**WHAT IS EXPECTED:** Counting task for the entries below: give the number of lines that contain the word "Integer", with no other text.

Items listed in a dataset
= Beginning of Section =

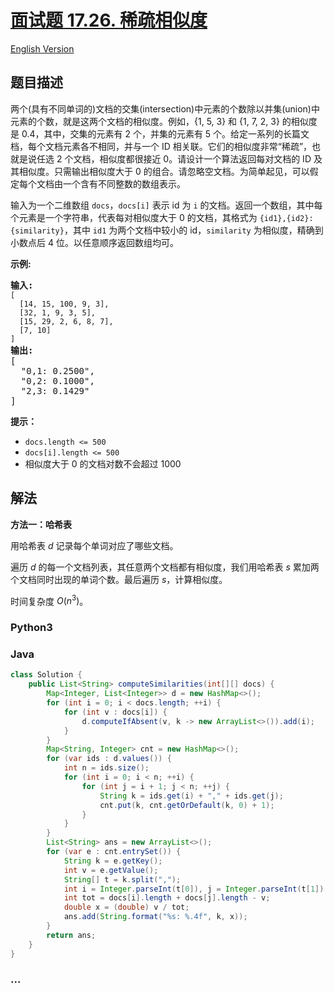 # [面试题 17.26. 稀疏相似度](https://leetcode.cn/problems/sparse-similarity-lcci)

[English Version](/lcci/17.26.Sparse%20Similarity/README_EN.md)

## 题目描述

<!-- 这里写题目描述 -->
<p>两个(具有不同单词的)文档的交集(intersection)中元素的个数除以并集(union)中元素的个数，就是这两个文档的相似度。例如，{1, 5, 3} 和 {1, 7, 2, 3} 的相似度是 0.4，其中，交集的元素有 2 个，并集的元素有 5 个。给定一系列的长篇文档，每个文档元素各不相同，并与一个 ID 相关联。它们的相似度非常&ldquo;稀疏&rdquo;，也就是说任选 2 个文档，相似度都很接近 0。请设计一个算法返回每对文档的 ID 及其相似度。只需输出相似度大于 0 的组合。请忽略空文档。为简单起见，可以假定每个文档由一个含有不同整数的数组表示。</p>
<p>输入为一个二维数组 <code>docs</code>，<code>docs[i]</code>&nbsp;表示&nbsp;id 为 <code>i</code> 的文档。返回一个数组，其中每个元素是一个字符串，代表每对相似度大于 0 的文档，其格式为 <code>{id1},{id2}: {similarity}</code>，其中 <code>id1</code> 为两个文档中较小的 id，<code>similarity</code> 为相似度，精确到小数点后 4 位。以任意顺序返回数组均可。</p>
<p><strong>示例:</strong></p>
<pre><strong>输入:</strong> 
<code>[
&nbsp; [14, 15, 100, 9, 3],
&nbsp; [32, 1, 9, 3, 5],
&nbsp; [15, 29, 2, 6, 8, 7],
&nbsp; [7, 10]
]</code>
<strong>输出:</strong>
[
&nbsp; &quot;0,1: 0.2500&quot;,
&nbsp; &quot;0,2: 0.1000&quot;,
&nbsp; &quot;2,3: 0.1429&quot;
]</pre>
<p><strong>提示：</strong></p>
<ul>
	<li><code>docs.length &lt;= 500</code></li>
	<li><code>docs[i].length &lt;= 500</code></li>
	<li>相似度大于 0 的文档对数不会超过 1000</li>
</ul>

## 解法

<!-- 这里可写通用的实现逻辑 -->

**方法一：哈希表**

用哈希表 $d$ 记录每个单词对应了哪些文档。

遍历 $d$ 的每一个文档列表，其任意两个文档都有相似度，我们用哈希表 $s$ 累加两个文档同时出现的单词个数。最后遍历 $s$，计算相似度。

时间复杂度 $O(n^3)$。

<!-- tabs:start -->

### **Python3**

<!-- 这里可写当前语言的特殊实现逻辑 -->



### **Java**

<!-- 这里可写当前语言的特殊实现逻辑 -->

```java
class Solution {
    public List<String> computeSimilarities(int[][] docs) {
        Map<Integer, List<Integer>> d = new HashMap<>();
        for (int i = 0; i < docs.length; ++i) {
            for (int v : docs[i]) {
                d.computeIfAbsent(v, k -> new ArrayList<>()).add(i);
            }
        }
        Map<String, Integer> cnt = new HashMap<>();
        for (var ids : d.values()) {
            int n = ids.size();
            for (int i = 0; i < n; ++i) {
                for (int j = i + 1; j < n; ++j) {
                    String k = ids.get(i) + "," + ids.get(j);
                    cnt.put(k, cnt.getOrDefault(k, 0) + 1);
                }
            }
        }
        List<String> ans = new ArrayList<>();
        for (var e : cnt.entrySet()) {
            String k = e.getKey();
            int v = e.getValue();
            String[] t = k.split(",");
            int i = Integer.parseInt(t[0]), j = Integer.parseInt(t[1]);
            int tot = docs[i].length + docs[j].length - v;
            double x = (double) v / tot;
            ans.add(String.format("%s: %.4f", k, x));
        }
        return ans;
    }
}
```









### **...**

```

```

= End of Section =

**TASK RESULT:** 3